* _Records shown_:
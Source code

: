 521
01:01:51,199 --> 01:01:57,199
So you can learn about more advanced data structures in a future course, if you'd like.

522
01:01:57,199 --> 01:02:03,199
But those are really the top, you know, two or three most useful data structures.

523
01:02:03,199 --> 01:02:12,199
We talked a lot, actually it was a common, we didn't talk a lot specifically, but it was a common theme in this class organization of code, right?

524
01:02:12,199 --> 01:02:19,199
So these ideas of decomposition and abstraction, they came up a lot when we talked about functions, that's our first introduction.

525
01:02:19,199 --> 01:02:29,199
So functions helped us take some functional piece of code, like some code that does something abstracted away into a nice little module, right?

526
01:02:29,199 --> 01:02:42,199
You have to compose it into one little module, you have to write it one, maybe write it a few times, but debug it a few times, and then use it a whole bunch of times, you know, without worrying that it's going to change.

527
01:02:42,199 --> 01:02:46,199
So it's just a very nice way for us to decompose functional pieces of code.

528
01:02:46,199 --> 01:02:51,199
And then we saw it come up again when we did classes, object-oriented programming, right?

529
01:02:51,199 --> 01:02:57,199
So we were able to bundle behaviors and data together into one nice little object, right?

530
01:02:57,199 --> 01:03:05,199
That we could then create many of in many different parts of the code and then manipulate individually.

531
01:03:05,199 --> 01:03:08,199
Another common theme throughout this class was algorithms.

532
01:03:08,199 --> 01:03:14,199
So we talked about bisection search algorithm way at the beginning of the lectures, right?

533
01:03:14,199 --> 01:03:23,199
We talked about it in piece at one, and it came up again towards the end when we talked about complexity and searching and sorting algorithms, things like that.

* _Task description_:
The assignment is to restate, word for word, each line from the one containing "So these ideas" through the final line of the material above.

* _Final answer_:
So these ideas of decomposition and abstraction, they came up a lot when we talked about functions, that's our first introduction.

525
01:02:19,199 --> 01:02:29,199
So functions helped us take some functional piece of code, like some code that does something abstracted away into a nice little module, right?

526
01:02:29,199 --> 01:02:42,199
You have to compose it into one little module, you have to write it one, maybe write it a few times, but debug it a few times, and then use it a whole bunch of times, you know, without worrying that it's going to change.

527
01:02:42,199 --> 01:02:46,199
So it's just a very nice way for us to decompose functional pieces of code.

528
01:02:46,199 --> 01:02:51,199
And then we saw it come up again when we did classes, object-oriented programming, right?

529
01:02:51,199 --> 01:02:57,199
So we were able to bundle behaviors and data together into one nice little object, right?

530
01:02:57,199 --> 01:03:05,199
That we could then create many of in many different parts of the code and then manipulate individually.

531
01:03:05,199 --> 01:03:08,199
Another common theme throughout this class was algorithms.

532
01:03:08,199 --> 01:03:14,199
So we talked about bisection search algorithm way at the beginning of the lectures, right?

533
01:03:14,199 --> 01:03:23,199
We talked about it in piece at one, and it came up again towards the end when we talked about complexity and searching and sorting algorithms, things like that.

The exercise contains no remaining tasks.